** Material to process follows **

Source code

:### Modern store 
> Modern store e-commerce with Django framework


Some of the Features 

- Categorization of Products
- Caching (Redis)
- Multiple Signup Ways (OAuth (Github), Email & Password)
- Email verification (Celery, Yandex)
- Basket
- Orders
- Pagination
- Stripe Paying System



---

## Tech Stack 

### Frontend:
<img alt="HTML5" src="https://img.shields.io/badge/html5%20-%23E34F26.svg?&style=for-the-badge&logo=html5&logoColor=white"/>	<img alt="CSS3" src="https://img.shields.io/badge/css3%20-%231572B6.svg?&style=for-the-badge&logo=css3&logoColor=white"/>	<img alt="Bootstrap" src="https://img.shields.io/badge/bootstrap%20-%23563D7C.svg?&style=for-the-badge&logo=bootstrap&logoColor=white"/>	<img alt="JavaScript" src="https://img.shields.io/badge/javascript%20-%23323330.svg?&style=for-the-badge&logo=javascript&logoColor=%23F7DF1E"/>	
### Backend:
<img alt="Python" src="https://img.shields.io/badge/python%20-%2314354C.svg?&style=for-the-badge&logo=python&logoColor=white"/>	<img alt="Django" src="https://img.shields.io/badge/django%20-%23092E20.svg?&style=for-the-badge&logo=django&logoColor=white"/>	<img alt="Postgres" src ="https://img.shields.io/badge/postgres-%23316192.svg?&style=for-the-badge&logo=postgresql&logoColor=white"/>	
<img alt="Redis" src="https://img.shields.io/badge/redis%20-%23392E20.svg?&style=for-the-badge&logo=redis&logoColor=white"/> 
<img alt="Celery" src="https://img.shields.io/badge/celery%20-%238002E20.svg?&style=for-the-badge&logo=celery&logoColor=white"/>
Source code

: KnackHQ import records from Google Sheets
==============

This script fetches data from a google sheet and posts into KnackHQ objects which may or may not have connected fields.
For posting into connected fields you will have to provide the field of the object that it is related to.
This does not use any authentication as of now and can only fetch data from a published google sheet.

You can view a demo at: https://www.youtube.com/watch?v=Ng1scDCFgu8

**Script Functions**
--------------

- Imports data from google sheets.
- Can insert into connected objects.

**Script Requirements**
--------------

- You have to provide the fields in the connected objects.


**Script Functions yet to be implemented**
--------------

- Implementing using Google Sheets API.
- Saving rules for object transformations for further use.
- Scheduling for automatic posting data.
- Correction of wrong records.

** End of Material to process **

▶ Problem to solve: Every line above that includes the string "posting" needs to be copied.

▶ The answer:
For posting into connected fields you will have to provide the field of the object that it is related to.
- Scheduling for automatic posting data.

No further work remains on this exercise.